→ **Task description**
The word "built" marks the lines you need; copy each of them from the data.

++++ Source data

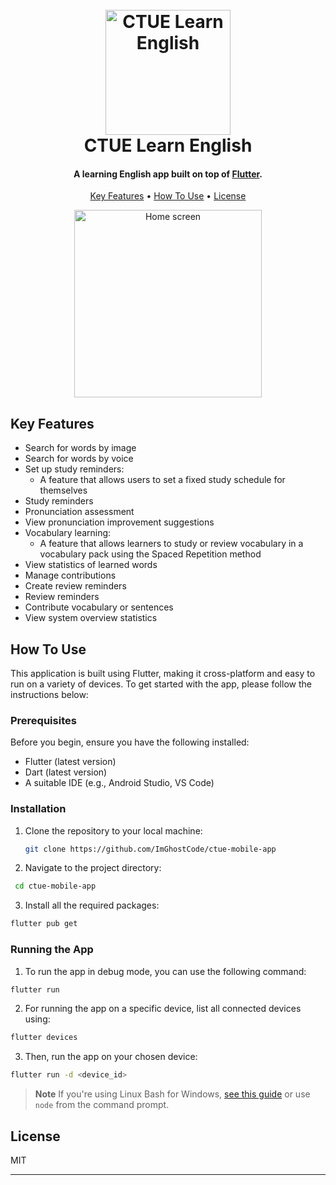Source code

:
<h1 align="center">
  <br>
  <a href="#"><img src="https://github.com/ImGhostCode/ctue-mobile-app/assets/97029516/ed3cdfdb-4f1c-47b3-9764-2710971d6460" alt="CTUE Learn English" width="200"></a>
  <br>
  CTUE Learn English
  <br>
</h1>

<h4 align="center">A learning English app built on top of <a href="https://flutter.dev" target="_blank">Flutter</a>.</h4>

<p align="center">
  <a href="#key-features">Key Features</a> •
  <a href="#how-to-use">How To Use</a> •
  <a href="#license">License</a>
</p>

<p align="center">
<img src="https://github.com/ImGhostCode/ctue-mobile-app/assets/97029516/400a8307-3c27-4aff-b444-c495cb33ccc7" alt="Home screen" width="300"></a>
</p>

## Key Features

* Search for words by image
* Search for words by voice
* Set up study reminders:
  - A feature that allows users to set a fixed study schedule for themselves
* Study reminders
* Pronunciation assessment
* View pronunciation improvement suggestions
* Vocabulary learning:
  - A feature that allows learners to study or review vocabulary in a vocabulary pack using the Spaced Repetition method
* View statistics of learned words
* Manage contributions
* Create review reminders
* Review reminders
* Contribute vocabulary or sentences
* View system overview statistics

## How To Use

This application is built using Flutter, making it cross-platform and easy to run on a variety of devices. To get started with the app, please follow the instructions below:

### Prerequisites

Before you begin, ensure you have the following installed:
- Flutter (latest version)
- Dart (latest version)
- A suitable IDE (e.g., Android Studio, VS Code)

### Installation

1. Clone the repository to your local machine:
   ```sh
   git clone https://github.com/ImGhostCode/ctue-mobile-app
   ```
2. Navigate to the project directory:
  ```sh
   cd ctue-mobile-app
  ```
3. Install all the required packages:
  ```sh
flutter pub get
  ```
### Running the App
1. To run the app in debug mode, you can use the following command:
  ```sh
flutter run
```
2. For running the app on a specific device, list all connected devices using:
```sh
flutter devices
```
3. Then, run the app on your chosen device:
  ```sh
flutter run -d <device_id>
```
> **Note**
> If you're using Linux Bash for Windows, [see this guide](https://www.howtogeek.com/261575/how-to-run-graphical-linux-desktop-applications-from-windows-10s-bash-shell/) or use `node` from the command prompt.

## License

MIT

---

++++++++

→ **Solution to this exercise**
<h4 align="center">A learning English app built on top of <a href="https://flutter.dev" target="_blank">Flutter</a>.</h4>
This application is built using Flutter, making it cross-platform and easy to run on a variety of devices. To get started with the app, please follow the instructions below:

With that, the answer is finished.